Het centrale thema in het boek draait om de botsing tussen culturen en onbegrip hierover bij de heersende macht met geld en goede bedoelingen. Van Oord schakelt in de hoofstukken consequent tussen Fliers, een witte vijftiger, en Rineke, een al even Europese jonge vrouw. Hij beschrijft alle gebeurtenissen vanuit hun beider perspectief. Andere personages leer je uitsluitend kennen door hun ogen. Fliers is een wat arrogante man die weinig interesse toont in zijn omgeving. Hij brengt in eerste instantie zijn dagen al luierend door: eten, drinken en in het zwembad liggen. Het personeel zorgt goed voor hem en hij wacht in feite op het moment dat de storm in Nederland is overgewaaid, zodat hij kan terugkeren. Na een etentje bij de buren begrijpt hij iets meer over de plek waar hij woont, dat deze elite afgezonderd woont van de mensen in het dorp. Zijn personeel waarschuwt hem voor de gevaren die hem bedreigen: om bijvoorbeeld niet alleen over het strand te lopen vanwege de olifanten die er weleens rondlopen. Eigenlijk gaat het meer om het verstoren van de orde van de lokale bevolking.

 

Rineke komt aan op het eiland, waar buiten een groepje Franse soldaten, niemand woont. Voor haar onderzoek zet ze overal rattenvallen uit om de populatie in kaart te brengen voordat deze bestreden kan worden. Zij is de enige vrouw op het eiland en de soldaten laten haar dit ook weten.
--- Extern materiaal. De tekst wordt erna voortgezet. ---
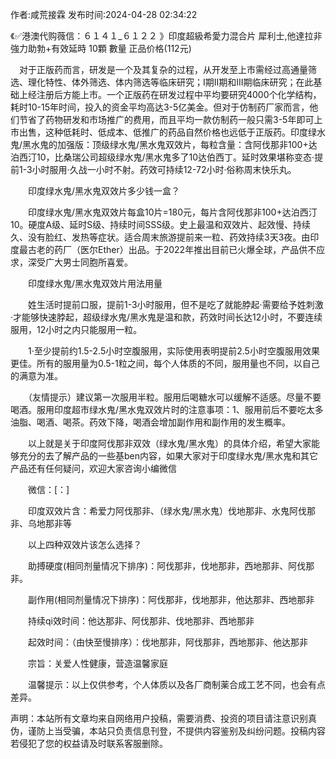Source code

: <p>作者:咸荒接霖 发布时间:2024-04-28 02:34:22</p>
<p>《✅港澳代购薇信：６１４１_６１２２ 》印度超級希愛力混合片 犀利士,他達拉非 強力助勃+有效延時 10顆 數量 正品价格(112元) </p>
									<p>　对于正版药而言，研发是一个及其复杂的过程，从开发至上市需经过高通量筛选、理化特性、体外筛选、体内筛选等临床研究；I期II期和III期临床研究；在此基础上经注册后方能上市。一个正版药在研发过程中平均要研究4000个化学结构，耗时10-15年时间，投入的资金平均高达3-5亿美金。但对于仿制药厂家而言，他们节省了药物研发和市场推广的费用，而且平均一款仿制药一般只需3-5年即可上市出售，这种低耗时、低成本、低推广的药品自然价格也远低于正版药。印度绿水鬼/黑水鬼的加强版：顶级绿水鬼/黑水鬼双效片，每粒含量：含阿伐那非100+达泊西汀10，比桑瑞公司超级绿水鬼/黑水鬼多了10达伯西丁。延时效果堪称变态·提前1-3小时服用·久战一小时不射。药效可持续12-72小时·俗称周末快乐丸。</p><p></p><p>　　印度绿水鬼/黑水鬼双效片多少钱一盒？</p><p>　　印度绿水鬼/黑水鬼双效片每盒10片=180元，每片含阿伐那非100+达泊西汀10。硬度A级、延时S级、持续时间SSS级。史上最温和双效片、起效慢、持续久、没有脸红、发热等症状。适合周末旅游提前来一粒、药效持续3天3夜。由印度最古老的药厂（医尔Ether）出品。于2022年推出目前已火爆全球，产品供不应求，深受广大男士同胞所喜爱。</p><p>　　印度绿水鬼/黑水鬼双效片用法用量</p><p>　　姓生活时提前口服，提前1-3小时服用，但不是吃了就能脖起·需要给予姓刺激·才能够快速脖起，超级绿水鬼/黑水鬼是温和款，药效时间长达12小时，不要连续服用，12小时之内只能服用一粒。</p><p>　　1·至少提前约1.5-2.5小时空腹服用，实际使用表明提前2.5小时空腹服用效果更佳。所有的服用量为0.5-1粒之间，每个人体质的不同，服用量也不同，以自己的满意为准。</p><p>　　（友情提示）建议第一次服用半粒。服用后喝糖水可以缓解不适感。尽量不要喝酒。服用印度超市绿水鬼/黑水鬼双效片时的注意事项：1、服用前后不要吃太多油脂、喝酒、喝茶。药效下降，喝酒会增加副作用和副作用的发生概率。</p><p>　　以上就是关于印度阿伐那非双效（绿水鬼/黑水鬼）的具体介绍，希望大家能够充分的去了解产品的一些基ben内容，如果大家对于印度绿水鬼/黑水鬼和其它产品还有任何疑问，欢迎大家咨询小编微信</p><p>　　微信：[：]</p><p>　　印度双效片含：希爱力阿伐那非、（绿水鬼/黑水鬼）伐地那非、水鬼阿伐那非、乌地那非等</p><p>　　以上四种双效片该怎么选择？</p><p>　　助搏硬度(相同剂量情况下排序)：阿伐那非，伐地那非，西地那非、阿伐那非。</p><p>　　副作用(相同剂量情况下排序)：阿伐那非，伐地那非，他达那非、西地那非</p><p>　　持续qi效时间：他达那非、阿伐那非、伐地那非、西地那非</p><p>　　起效时间：（由快至慢排序）：伐地那非，阿伐那非，西地那非、他达那非</p><p>　　宗旨：关爱人性健康，营造温馨家庭</p><p>　　温馨提示：以上仅供参考，个人体质以及各厂商制薬合成工艺不同，也会有点差异。</p>				声明：本站所有文章均来自网络用户投稿，需要消费、投资的项目请注意识别真伪，谨防上当受骗，本站只负责信息刊登，不提供内容鉴别及纠纷问题。投稿内容若侵犯了您的权益请及时联系客服删除。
Zaken verlopen stroef, verse levensmiddelen bereiken haar maar mondjesmaat en ze krijgt onzinnige regels opgelegd waar zij zich eigenlijk niets van aan wil trekken. Om haar positie te verbeteren en andere belagers van haar af te houden, gaat zij in op het voorstel van de commandant om in zijn verblijf te overnachten; tot haar verbazing eist hij van haar geen seksuele handelingen, haar gezelschap is hem voldoende. De situatie op het eiland verandert als Rineke ontdekt dat er een man op het eiland is. Hij is met een bootje aangekomen en houdt zich schuil voor de soldaten. Rineke biedt hem een schuilplaats aan en kookt voor hem. De soldaten hebben hem inmiddels in de gaten en maken jacht op deze zwarte man. Hij wordt door een kogel geraakt.

 

Beide verhalen hebben een duidelijke verhaallijn: het gaat van kwaad tot erger. Van Oord weet meesterlijk binnen een beperkte fysieke omgeving de spanning met telkens nieuwe wendingen meer en meer op te voeren. Fliers ontfermt zich over de zieke dochter van zijn tuinman. Hij betaalt de ziektekosten, hoewel het kind nooit helemaal beter zal worden, en neemt haar in huis als hij ziet hoe armoedig het gezin woont. Dit lijkt een goede daad, maar hij bouwt er eigenlijk zijn schuld verder mee op. Hij komt in contact met de lokale geestelijke die hem geld vraagt voor de herbouw van de kerk die tijdens een storm is verwoest. Hij betaalt, maar wil geen plaquette met zijn naam erop als bedankje. De geestelijke waarschuwt hem dat zijn naam in de kerk juist zijn redding kan zijn, want de agressie naar aanleiding van roddels over zijn relatie met het zieke meisje zouden hem anders fataal kunnen worden.

 

Rineke ondervindt een moreel dilemma als de aangespoelde man terugslaat en zij zijn acties niet meer begrijpt. Zij is een slimme, invoelende vrouw die het beste met iedereen voorheeft. Met haar hulp aan de gewonde man, doet zij het juiste, maar onbewust verwacht zij iets terug van hem. Wanneer die verwachtingen niet uitkomen is zij in verwarring. Sterk is hoe Van Oord de arrogantie van de rijke Westerlingen laat zien, die denken dat alles met geld of met goede bedoelingen is af te kopen. In de twee zeer verschillende verhalen komt dit goed naar voren. Daarbij schrijft Lodewijk van Oord gewoon goed. Zijn stijl is puntig en direct en de verhaallijnen zijn rijk gevuld met mooie details, bijvoorbeeld over het vangen van ratten of over walvissen die langs de kust van Mozambique zwemmen. Tot slot een citaat om de houding van de zogenaamde meelevende Westerling te laten zien. De buurman van Fliers raadt hem aan in te gaan op een wens van de lokale bevolking. ‘Wat moet gebeuren moet gebeuren. Jij wilt hier toch wonen? Dan moet je je een beetje schikken. Niet te veel natuurlijk, want wij zijn de baas. Maar je wentelen in lokale folklore kan af en toe geen kwaad. Dat vinden de mensen plezierig. Sinds al die landen hier onafhankelijk zijn geworden, zijn ze erg van de gelijkheid. Het kan geen kwaad dat spelletje mee te spelen.’